Desconfiado por causa do trailer, não vi Que Horas Eu te Pego? (No Hard Feelings, 2023) quando foi exibido nos cinemas, mas aproveitei sua estreia no streaming, ainda no ano passado, para conferir a comédia estrelada por Jennifer Lawrence — ganhadora do Oscar de melhor atriz por O Lado Bom da Vida (2012) e indicada por Inverno da Alma (2010), Trapaça (2013, mas na categoria de coadjuvante) e Joy: O Nome do Sucesso (2015).
Agora que o título entrou no menu do Amazon Prime Video, recomento novamente, pois o filme tem uma das cenas mais engraçadas dos últimos tempos.

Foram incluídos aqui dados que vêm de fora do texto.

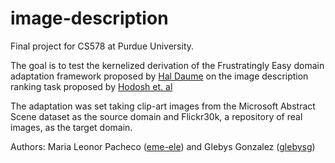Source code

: # image-description

Final project for CS578 at Purdue University. 

The goal is to test the kernelized derivation of the Frustratingly Easy domain adaptation framework proposed by [Hal Daume](http://www.umiacs.umd.edu/~hal/docs/daume07easyadapt.pdf) on the image description ranking task proposed by [Hodosh et. al](http://www.jair.org/media/3994/live-3994-7274-jair.pdf)

The adaptation was set taking clip-art images from the Microsoft Abstract Scene dataset as the source domain and Flickr30k, a repository of real images, as the target domain. 

Authors:
   Maria Leonor Pacheco ([eme-ele](https://github.com/eme-ele)) and 
   Glebys Gonzalez ([glebysg](https://github.com/glebysg))
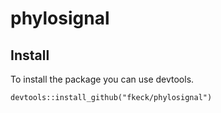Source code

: # phylosignal
## Install

To install the package you can use devtools.

    devtools::install_github("fkeck/phylosignal")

Não vou revelá-la por completo, mas aviso que este texto terá spoilers.
Antes, me deixem, por favor, reclamar mais uma vez da "tradução" de um título em inglês. O original, No Hard Feelings, é uma expressão bastante comum que significa "sem ressentimentos" ou "sem mágoas". Tem tudo a ver com a personagem encarnada por Jennifer Lawrence, uma mulher de 30 e poucos anos acostumada a não se apegar a relacionamentos. É uma espécie de "devoradora de homens", como diz a canção pop Maneater (1982), lançada em 1982 pela dupla estadunidense Hall & Oates e empregada duas vezes na trilha sonora — primeiro em uma cena de piada, depois em um momento comovente.
Por que, no Brasil, a Sony resolveu rebatizar o filme? O que Que Horas Eu te Pego? tem a ver com a história? Na minha opinião, nada.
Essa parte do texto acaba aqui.